EXERCISE DESCRIPTION:
Scan the material for "these". Copy every line it appears in.

--- AVAILABLE RECORDS Enclosed Below ---

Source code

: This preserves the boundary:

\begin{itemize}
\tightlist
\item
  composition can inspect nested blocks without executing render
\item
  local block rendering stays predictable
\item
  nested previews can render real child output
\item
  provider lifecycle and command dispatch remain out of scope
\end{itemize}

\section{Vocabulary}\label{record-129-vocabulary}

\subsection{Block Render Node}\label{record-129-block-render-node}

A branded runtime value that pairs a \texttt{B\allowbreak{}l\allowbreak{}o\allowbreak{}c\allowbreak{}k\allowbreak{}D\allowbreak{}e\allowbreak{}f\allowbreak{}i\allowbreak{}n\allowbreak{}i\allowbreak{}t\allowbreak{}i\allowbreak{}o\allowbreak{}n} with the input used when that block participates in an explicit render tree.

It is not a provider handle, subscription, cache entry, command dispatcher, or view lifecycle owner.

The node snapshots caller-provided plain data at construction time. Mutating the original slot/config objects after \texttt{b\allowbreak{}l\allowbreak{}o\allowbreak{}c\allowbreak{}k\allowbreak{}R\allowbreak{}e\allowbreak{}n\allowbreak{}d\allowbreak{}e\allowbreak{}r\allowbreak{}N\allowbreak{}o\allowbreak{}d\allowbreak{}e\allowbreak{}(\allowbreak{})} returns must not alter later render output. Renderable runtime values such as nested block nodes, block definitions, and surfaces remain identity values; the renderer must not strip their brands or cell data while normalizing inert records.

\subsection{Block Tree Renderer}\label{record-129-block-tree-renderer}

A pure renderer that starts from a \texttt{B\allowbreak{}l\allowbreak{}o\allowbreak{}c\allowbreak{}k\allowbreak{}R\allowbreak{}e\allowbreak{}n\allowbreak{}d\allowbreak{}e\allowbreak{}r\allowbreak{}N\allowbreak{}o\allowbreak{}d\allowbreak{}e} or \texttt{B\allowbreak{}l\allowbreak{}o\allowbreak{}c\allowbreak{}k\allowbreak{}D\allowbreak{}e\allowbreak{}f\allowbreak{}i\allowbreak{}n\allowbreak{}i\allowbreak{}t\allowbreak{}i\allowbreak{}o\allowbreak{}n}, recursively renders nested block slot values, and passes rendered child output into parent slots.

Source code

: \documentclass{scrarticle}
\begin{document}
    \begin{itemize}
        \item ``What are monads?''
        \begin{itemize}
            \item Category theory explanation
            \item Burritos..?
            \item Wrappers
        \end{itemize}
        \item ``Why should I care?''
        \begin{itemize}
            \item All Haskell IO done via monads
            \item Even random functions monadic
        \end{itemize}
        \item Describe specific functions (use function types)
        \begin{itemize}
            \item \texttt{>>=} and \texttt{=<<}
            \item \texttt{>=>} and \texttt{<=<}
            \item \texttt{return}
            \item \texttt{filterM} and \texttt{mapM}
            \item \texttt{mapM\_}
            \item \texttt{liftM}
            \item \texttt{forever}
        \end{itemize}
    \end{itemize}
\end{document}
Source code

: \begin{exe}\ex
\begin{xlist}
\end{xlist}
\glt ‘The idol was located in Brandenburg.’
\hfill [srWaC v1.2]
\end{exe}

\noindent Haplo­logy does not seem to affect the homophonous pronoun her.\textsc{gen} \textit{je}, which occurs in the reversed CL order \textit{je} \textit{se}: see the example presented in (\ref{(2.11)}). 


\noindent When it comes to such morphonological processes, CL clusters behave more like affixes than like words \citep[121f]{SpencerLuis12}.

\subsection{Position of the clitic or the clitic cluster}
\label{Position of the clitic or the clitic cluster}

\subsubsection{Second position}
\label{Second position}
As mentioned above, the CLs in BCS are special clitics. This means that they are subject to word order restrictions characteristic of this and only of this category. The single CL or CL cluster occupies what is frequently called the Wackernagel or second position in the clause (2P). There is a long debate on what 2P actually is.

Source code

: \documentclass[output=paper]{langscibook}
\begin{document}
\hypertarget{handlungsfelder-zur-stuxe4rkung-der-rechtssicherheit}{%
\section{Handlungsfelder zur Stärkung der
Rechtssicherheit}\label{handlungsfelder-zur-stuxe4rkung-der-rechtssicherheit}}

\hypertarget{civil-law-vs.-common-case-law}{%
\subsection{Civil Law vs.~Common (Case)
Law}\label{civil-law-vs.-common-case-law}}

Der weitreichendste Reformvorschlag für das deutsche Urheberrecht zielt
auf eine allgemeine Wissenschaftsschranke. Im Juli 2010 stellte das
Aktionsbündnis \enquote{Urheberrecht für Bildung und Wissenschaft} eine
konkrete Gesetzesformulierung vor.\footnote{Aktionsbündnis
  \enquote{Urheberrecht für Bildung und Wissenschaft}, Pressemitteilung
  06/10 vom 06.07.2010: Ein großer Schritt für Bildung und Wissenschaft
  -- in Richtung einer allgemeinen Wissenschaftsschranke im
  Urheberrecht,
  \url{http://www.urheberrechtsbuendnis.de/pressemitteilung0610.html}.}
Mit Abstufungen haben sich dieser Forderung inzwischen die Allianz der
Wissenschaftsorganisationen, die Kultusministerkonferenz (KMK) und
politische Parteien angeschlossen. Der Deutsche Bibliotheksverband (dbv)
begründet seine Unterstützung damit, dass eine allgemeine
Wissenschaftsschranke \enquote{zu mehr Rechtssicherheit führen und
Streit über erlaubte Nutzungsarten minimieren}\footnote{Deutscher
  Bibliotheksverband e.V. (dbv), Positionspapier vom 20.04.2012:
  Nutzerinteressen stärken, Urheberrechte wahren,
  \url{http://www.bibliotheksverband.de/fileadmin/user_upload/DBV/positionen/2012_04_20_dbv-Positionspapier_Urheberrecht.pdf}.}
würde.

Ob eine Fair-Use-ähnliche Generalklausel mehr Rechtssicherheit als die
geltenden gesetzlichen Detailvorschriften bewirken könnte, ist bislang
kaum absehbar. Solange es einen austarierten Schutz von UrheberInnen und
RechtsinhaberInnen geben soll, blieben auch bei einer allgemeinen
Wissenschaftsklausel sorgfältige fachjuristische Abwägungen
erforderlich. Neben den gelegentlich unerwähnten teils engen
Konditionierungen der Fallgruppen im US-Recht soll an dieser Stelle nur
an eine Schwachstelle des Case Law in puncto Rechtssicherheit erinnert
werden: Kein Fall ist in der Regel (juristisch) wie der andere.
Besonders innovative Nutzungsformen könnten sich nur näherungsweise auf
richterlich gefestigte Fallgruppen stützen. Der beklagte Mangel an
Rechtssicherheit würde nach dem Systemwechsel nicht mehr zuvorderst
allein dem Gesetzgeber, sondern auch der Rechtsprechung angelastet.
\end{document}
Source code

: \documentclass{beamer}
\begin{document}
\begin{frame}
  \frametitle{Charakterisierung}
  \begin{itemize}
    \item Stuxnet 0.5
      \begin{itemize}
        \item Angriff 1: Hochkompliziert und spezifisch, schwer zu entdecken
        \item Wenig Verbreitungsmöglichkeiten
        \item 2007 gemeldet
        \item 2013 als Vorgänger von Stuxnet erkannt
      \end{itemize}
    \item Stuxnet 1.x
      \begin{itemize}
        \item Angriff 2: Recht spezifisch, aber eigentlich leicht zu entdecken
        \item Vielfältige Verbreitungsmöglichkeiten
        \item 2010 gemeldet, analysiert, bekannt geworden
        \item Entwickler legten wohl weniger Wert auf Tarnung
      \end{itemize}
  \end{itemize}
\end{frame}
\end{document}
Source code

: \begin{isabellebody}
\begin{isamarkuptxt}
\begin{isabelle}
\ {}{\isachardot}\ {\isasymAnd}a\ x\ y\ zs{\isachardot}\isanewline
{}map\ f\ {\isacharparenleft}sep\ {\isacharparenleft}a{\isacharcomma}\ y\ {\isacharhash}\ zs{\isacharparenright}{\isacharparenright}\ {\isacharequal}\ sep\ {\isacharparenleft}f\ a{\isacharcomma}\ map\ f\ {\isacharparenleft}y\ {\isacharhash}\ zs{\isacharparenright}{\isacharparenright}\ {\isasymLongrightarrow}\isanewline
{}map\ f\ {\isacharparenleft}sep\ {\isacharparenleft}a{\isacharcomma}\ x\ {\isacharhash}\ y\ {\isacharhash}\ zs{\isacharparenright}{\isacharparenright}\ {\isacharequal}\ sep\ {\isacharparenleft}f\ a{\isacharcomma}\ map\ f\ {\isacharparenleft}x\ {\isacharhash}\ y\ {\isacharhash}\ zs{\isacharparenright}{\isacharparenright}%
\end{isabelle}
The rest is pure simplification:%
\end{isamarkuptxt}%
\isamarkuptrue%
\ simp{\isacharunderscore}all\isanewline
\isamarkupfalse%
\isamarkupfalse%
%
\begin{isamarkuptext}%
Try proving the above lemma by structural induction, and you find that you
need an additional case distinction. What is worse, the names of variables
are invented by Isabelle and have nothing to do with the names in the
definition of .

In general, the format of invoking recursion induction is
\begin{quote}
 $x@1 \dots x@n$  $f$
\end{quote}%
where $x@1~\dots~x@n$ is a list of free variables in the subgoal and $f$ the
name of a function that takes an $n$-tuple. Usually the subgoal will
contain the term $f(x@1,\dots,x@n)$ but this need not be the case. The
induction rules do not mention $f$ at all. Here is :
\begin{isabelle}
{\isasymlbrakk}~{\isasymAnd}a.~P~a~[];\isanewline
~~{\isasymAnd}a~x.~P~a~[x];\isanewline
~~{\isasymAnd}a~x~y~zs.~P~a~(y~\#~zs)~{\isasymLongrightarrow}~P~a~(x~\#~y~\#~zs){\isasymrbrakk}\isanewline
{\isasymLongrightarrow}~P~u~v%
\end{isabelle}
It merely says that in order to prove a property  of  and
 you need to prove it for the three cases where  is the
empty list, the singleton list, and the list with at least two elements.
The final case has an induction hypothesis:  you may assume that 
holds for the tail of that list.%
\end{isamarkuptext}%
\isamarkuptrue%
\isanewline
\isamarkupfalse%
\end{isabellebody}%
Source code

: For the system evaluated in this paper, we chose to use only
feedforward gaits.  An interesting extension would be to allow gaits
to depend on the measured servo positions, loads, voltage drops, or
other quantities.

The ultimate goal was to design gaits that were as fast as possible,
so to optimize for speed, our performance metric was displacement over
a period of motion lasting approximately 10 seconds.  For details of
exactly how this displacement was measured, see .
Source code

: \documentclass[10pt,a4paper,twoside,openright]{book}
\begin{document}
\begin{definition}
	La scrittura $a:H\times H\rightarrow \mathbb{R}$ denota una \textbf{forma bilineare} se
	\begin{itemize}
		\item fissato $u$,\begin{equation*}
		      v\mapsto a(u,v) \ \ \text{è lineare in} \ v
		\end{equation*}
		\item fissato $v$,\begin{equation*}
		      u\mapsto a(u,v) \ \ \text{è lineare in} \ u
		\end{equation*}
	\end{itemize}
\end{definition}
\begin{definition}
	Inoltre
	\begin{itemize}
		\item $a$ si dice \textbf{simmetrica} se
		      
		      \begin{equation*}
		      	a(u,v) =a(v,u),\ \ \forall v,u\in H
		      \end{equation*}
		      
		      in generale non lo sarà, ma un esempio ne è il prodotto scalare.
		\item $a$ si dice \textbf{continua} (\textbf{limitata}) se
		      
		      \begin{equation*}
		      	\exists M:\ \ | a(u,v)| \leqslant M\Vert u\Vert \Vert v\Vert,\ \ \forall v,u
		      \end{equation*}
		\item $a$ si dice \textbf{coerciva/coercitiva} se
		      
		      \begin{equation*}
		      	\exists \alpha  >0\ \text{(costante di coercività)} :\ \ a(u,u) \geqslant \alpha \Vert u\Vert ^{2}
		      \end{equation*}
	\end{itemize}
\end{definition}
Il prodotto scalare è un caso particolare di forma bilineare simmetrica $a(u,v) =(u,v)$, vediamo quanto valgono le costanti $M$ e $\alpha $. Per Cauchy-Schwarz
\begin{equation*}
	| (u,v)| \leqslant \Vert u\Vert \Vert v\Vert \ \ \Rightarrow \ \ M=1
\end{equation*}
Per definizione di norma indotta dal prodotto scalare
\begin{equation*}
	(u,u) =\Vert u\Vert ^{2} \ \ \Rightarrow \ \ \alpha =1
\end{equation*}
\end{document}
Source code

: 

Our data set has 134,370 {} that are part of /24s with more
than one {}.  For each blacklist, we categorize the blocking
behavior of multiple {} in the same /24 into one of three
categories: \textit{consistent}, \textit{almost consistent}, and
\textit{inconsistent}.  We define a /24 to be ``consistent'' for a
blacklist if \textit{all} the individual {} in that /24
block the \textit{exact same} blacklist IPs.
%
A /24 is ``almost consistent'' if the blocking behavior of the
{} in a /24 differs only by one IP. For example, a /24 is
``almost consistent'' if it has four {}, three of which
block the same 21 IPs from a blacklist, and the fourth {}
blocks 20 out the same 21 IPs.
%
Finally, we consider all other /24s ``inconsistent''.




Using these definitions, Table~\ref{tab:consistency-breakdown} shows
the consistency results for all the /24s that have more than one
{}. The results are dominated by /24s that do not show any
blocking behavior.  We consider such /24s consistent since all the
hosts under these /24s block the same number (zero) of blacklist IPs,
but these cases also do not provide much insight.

--- End of Enclosed AVAILABLE RECORDS ---

RESPONSE BELOW:
Using these definitions, Table~\ref{tab:consistency-breakdown} shows
hosts under these /24s block the same number (zero) of blacklist IPs,
but these cases also do not provide much insight.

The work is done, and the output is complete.